EXERCISE BRIEF: Every line below needs to be transcribed without alteration, and no image may be carried over.

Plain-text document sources
_ _ _ _ _ _ _

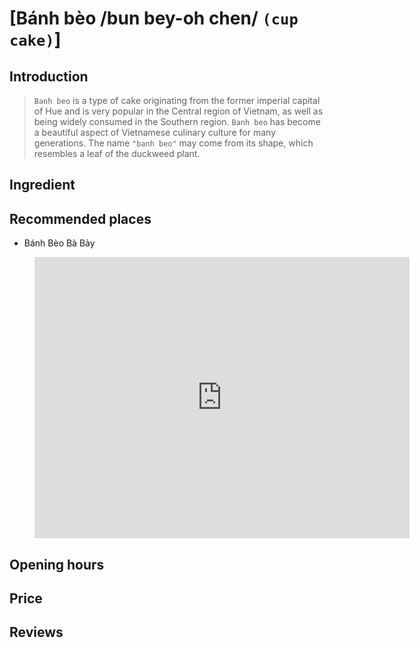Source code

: # [Bánh bèo /bun bey-oh chen/ `(cup cake)`]

## Introduction
> `Banh beo` is a type of cake originating from the former imperial capital of Hue and is very popular in the Central region of Vietnam, as well as being widely consumed in the Southern region. `Banh beo` has become a beautiful aspect of Vietnamese culinary culture for many generations. The name `"banh beo"` may come from its shape, which resembles a leaf of the duckweed plant.

## Ingredient

## Recommended places

 - Bánh Bèo Bà Bảy
<figure class="map-container">
  <iframe src="https://www.google.com/maps/embed?pb=!1m18!1m12!1m3!1d3837.610581482919!2d108.32774871744385!3d15.87705160000001!2m3!1f0!2f0!3f0!3m2!1i1024!2i768!4f13.1!3m3!1m2!1s0x31420fd4b1a360b1%3A0xe27cb55457a40b3!2zQsOhbmggQsOobyBCw6AgQuG6o3k!5e0!3m2!1sen!2s!4v1688788490940!5m2!1sen!2s" width="600" height="450" style="border:0;" allowfullscreen="" loading="lazy" referrerpolicy="no-referrer-when-downgrade"></iframe>
</figure>

## Opening hours

## Price

## Reviews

_ _ _ _ _ _ _

SOLUTION TO THE EXERCISE:
Source code

: # [Bánh bèo /bun bey-oh chen/ `(cup cake)`]

## Introduction
> `Banh beo` is a type of cake originating from the former imperial capital of Hue and is very popular in the Central region of Vietnam, as well as being widely consumed in the Southern region. `Banh beo` has become a beautiful aspect of Vietnamese culinary culture for many generations. The name `"banh beo"` may come from its shape, which resembles a leaf of the duckweed plant.

## Ingredient

## Recommended places

 - Bánh Bèo Bà Bảy
<figure class="map-container">
  <iframe src="https://www.google.com/maps/embed?pb=!1m18!1m12!1m3!1d3837.610581482919!2d108.32774871744385!3d15.87705160000001!2m3!1f0!2f0!3f0!3m2!1i1024!2i768!4f13.1!3m3!1m2!1s0x31420fd4b1a360b1%3A0xe27cb55457a40b3!2zQsOhbmggQsOobyBCw6AgQuG6o3k!5e0!3m2!1sen!2s!4v1688788490940!5m2!1sen!2s" width="600" height="450" style="border:0;" allowfullscreen="" loading="lazy" referrerpolicy="no-referrer-when-downgrade"></iframe>
</figure>

## Opening hours

## Price

## Reviews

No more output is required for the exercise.